To the far left of the classroom sits a boy with his head down on his desk, eyes closed with an unmoving pencil in hand. Diagonal from him sits a girl wearing an attentive look on her face, soaking in and writing down everything the teacher is saying.
Even though girls and boys may be the same age, their brains are often at different developmental stages, MRI studies show. Because of the differences in maturity levels and brain development, it makes sitting still, listening and not talking harder for boys than for girls, experts say.
“I think teachers are always working to figure what each student needs in order to be able to learn,” said Kate Snow, Davis Joint Unified School District’s coordinator of climate activities.
Snow spends much of her time observing the environments in different elementary school classrooms.
In some cases, teachers are setting up their classrooms differently to account for these differences.
“Some elementary classrooms have replaced some or all of their chairs with bouncy balls that allow for the extra energy to be used up in staying balanced,” Snow said.
To give their boys a chance to catch up to girls in maturity, some parents start their boys later in kindergarten.

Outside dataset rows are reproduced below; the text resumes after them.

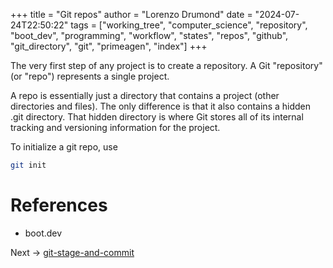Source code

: +++
title = "Git repos"
author = "Lorenzo Drumond"
date = "2024-07-24T22:50:22"
tags = ["working_tree",  "computer_science",  "repository",  "boot_dev",  "programming",  "workflow",  "states",  "repos",  "github",  "git_directory",  "git",  "primeagen",  "index"]
+++



The very first step of any project is to create a
repository. A Git "repository" (or "repo") represents a
single project.

A repo is essentially just a directory that contains a
project (other directories and files). The only difference
is that it also contains a hidden .git directory. That
hidden directory is where Git stores all of its internal
tracking and versioning information for the project.

To initialize a git repo, use

```bash
git init
```

# References

- boot.dev

Next -> [git-stage-and-commit](/wiki/git-stage-and-commit/)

Sophomore Braden Anderson turned 16 years old in September, making him six months older than some of his classmates.
His parents had the decision to put him in as being the oldest or youngest, and decided it would be more advantageous if he were older than most of his classmates, rather than younger.
Anderson sometimes finds that he easily spaces out in class. “Everyone gets distracted in class,” Anderson said, “I’m not the only one.”
“I can focus in class, just not at home,” Anderson said, adding this could be a reason why he does not get the “best grades.”
Another sophomore boy in a similar position is Teo Honda-Scully. He is also six months older than the majority of his classmates.
“I’m honestly only at an advantage socially because I’m old enough to drive,” Honda-Scully said, “not academically.”
Honda-Scully only felt at a disadvantage in school when he was in eighth grade.
He said the girls in his class received “special treatment” from the teacher, as she allowed girls to be on their phones in class and boys not to.
“This was the simplest form of gender preference,” Honda-Scully said. He called over another student to help tell of the experience.
Sophomore Zachary Hoblit had the same experience with the same teacher.
Hoblit and Honda-Scully laugh upon reminiscing.
“All of the boys in her class didn’t have higher than a B in her class,” Hoblit said, “[The teacher] refused to get rid of our zeroes and let us resubmit our work so a lot of us just ended up with several zeros.”
Teachers all have different methods of teaching. However, according to sophomore Gianna Smoot, most of her teachers choose to lecture rather than have their students do interactive activities.
“We do more worksheets than mobile activities,” Smoot said. “Teachers are more likely to have their students read and take notes than conduct an experiment.”
“This makes it harder for boys because 10th grade girls have an easier time sitting down and focusing,” Smoot said.